Sur la perception

 

 

 

I) La perception est une activité subjective constructive et non la réception passive d’un donné

 

 

                                                   

 

 

Commentaire : en pouvant se donner à percevoir tour à tour deux images données, nous nous rendons compte que loin d’être simple réception passive d’un donné extérieur (ce qu’elle nous semble pourtant dans l’attitude naïve parce que nous regardons l’objet et ne sommes pas conscients de notre regard), la perception est construction subjective de son objet. Selon la visée subjective de notre regard, le fond devient figure et la figure devient fond (le saxophoniste, le visage de femme).

 

Notre regard met en forme les données sensibles. Alors qu’il n’y aurait pour nos sens seuls (vue, ouie, toucher…) que des données sensibles sans signification (ordre, ce que cela représente…), notre perception organise (elle leur donne une forme) ces tâches et ces tracés sur la page d’une seule dimension en leur donnant sens et profondeur. Les tâches et les lignes deviennent les signes représentant un objet : ainsi l’oreille de la demoiselle, prise dans une autre organisation (un autre sens visé), devient-elle l’œil de la vieille femme. Notre regard creuse les données sensibles et les organise.

 

 

 

II) L’interprétation des données sensibles dépend de notre passé, de nos passions, de nos préjugés

   

 

 
         

 

 

Un enfant de 6 ans au lieu de voir un couple voit généralement des dauphins ou une petite fille qui joue (ce qui est figure pour nous est fond pour lui).

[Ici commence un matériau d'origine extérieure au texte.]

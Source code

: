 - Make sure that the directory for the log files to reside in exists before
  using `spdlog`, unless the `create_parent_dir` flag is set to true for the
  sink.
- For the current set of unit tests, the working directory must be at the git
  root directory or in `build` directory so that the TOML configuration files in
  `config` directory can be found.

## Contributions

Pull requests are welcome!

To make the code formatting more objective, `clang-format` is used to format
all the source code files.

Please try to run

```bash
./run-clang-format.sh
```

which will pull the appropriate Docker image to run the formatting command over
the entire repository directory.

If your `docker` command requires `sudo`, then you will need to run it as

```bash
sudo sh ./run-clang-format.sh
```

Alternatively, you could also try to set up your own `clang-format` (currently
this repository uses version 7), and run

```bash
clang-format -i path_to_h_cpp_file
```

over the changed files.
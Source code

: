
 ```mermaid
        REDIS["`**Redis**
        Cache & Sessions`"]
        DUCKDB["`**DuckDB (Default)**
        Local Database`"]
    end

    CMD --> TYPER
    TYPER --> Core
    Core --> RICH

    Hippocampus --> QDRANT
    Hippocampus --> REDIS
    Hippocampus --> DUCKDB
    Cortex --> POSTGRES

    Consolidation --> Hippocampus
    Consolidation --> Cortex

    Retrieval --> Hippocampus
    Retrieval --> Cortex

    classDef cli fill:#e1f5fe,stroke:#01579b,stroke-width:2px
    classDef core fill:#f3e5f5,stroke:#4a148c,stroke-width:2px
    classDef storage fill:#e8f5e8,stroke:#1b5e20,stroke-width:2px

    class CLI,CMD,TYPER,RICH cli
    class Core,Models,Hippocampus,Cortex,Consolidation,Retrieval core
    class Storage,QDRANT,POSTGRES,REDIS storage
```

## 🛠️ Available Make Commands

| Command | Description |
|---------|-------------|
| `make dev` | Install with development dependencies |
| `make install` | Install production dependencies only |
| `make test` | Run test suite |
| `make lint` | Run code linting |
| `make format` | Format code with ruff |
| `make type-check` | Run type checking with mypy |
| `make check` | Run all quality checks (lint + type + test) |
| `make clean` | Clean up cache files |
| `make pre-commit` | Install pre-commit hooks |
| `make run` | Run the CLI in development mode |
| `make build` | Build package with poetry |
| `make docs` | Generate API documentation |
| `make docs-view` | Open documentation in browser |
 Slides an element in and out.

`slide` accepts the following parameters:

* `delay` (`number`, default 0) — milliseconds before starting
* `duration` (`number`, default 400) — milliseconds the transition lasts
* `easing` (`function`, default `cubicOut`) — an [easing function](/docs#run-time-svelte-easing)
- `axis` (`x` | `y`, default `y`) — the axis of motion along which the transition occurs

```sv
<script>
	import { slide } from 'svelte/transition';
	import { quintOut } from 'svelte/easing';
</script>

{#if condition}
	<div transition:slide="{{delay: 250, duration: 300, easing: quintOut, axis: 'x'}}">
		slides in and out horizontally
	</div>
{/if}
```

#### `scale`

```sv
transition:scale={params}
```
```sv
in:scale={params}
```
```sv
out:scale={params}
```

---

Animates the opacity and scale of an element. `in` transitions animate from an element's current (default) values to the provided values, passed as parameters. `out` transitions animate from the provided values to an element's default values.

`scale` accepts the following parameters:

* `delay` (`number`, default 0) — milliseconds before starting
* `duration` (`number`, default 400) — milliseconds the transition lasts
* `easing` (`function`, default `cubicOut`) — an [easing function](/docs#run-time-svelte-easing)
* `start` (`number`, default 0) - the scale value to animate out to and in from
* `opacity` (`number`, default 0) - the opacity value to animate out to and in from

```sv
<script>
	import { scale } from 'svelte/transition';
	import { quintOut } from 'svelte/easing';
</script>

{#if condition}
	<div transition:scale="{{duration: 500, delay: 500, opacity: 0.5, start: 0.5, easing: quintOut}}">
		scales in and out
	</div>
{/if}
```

Achille Talon pris dans le mouvement de sa peur ne voit dans les signes sensibles qu’un voleur.

Dans la dernière image certains voient le Christ, des communistes Karl Marx, d’autres leur voisin de pallier… Que verrait un papou ?

 

Face à une étrange luminosité dans le ciel, d’aucuns voient un ovni, d’autres un phénomène électromagnétique, d’autres encore ne savent pas ce qu’ils ont vraiment vu… C’est en fonction de ce que nous sommes et de nos affects que nous interprétons le visible.

 

 

Zone de Texte: « Il n’existe pas d’œil innocent. C’est toujours vieilli que l’œil aborde son activité, obsédé par son propre passé et par les insinuations anciennes et récentes de l’oreille, du nez, de la langue, des doigts, du cœur, du cerveau. Il ne fonctionne pas comme un instrument solitaire et doté de sa propre énergie, mais comme un membre soumis d’un organisme complexe et capricieux. Besoins et préjugés ne gouvernent pas seulement sa manière de voir mais aussi le contenu de ce qu’il voit, il choisit, rejette, organise, distingue, associe, classe, analyse, construit. Il saisit et fabrique plutôt qu’il ne reflète ; et les choses qu’il saisit et fabrique, il ne les voit pas nues comme autant d’éléments privés d’attributs, mais comme des objets, comme de la nourriture, comme des gens, comme des ennemis, comme des étoiles, comme des armes. Rien n’est vu tout simplement, à nu. Les mythes de l’œil innocent et du donné absolu sont de fieffés complices » 
Goodman, langages de l’art.
 

 

 

 

 

 

 

 

 

 

 

 

 

 

 

 

 

 

 


III) Pour savoir ce que nous avons vu : se confronter à la résistance du réel

 

 

Hors d’une confrontation à la résistance du réel, nous sommes soumis aux interprétations folles de notre imagination (Hume). Percevoir n’est pas seulement imaginer (Alain). La perception est certes interprétation (et donc imagination) mais à chaque instant nous confrontons nos imaginations à la résistance des données sensibles. Nous ne pouvons percevoir ce que nous voulons. Le fantôme que je vois dans la forêt, je m’en approche et c’est tout autre chose que je vois : ce n’est pas un fantôme c’est une souche d’arbre. Les données sensibles (ce que je vois, ce que je touche…) ne correspondent plus aux hypothèses de mon imagination (il devrait répondre, me donner à voir telle autre face…). Si je m’enfuis je jurerai avoir vu : aussi pour seule preuve de l’existence de ce que j’ai vu il n’y aura que ma peur, la forme de la souche vue sous telle angle et mon imagination qui a tissé sur tout cela. Percevoir, au contraire, c’est douter en se confrontant à la résistance du réel, en se donnant de nouvelles perspectives et toujours mettre en doute ce que notre imagination anticipe de l’objet. Faute d’objet résistant (éclair évanescent, simple image dont on ne peut connaître la cause…) nous sommes réduits à imaginer.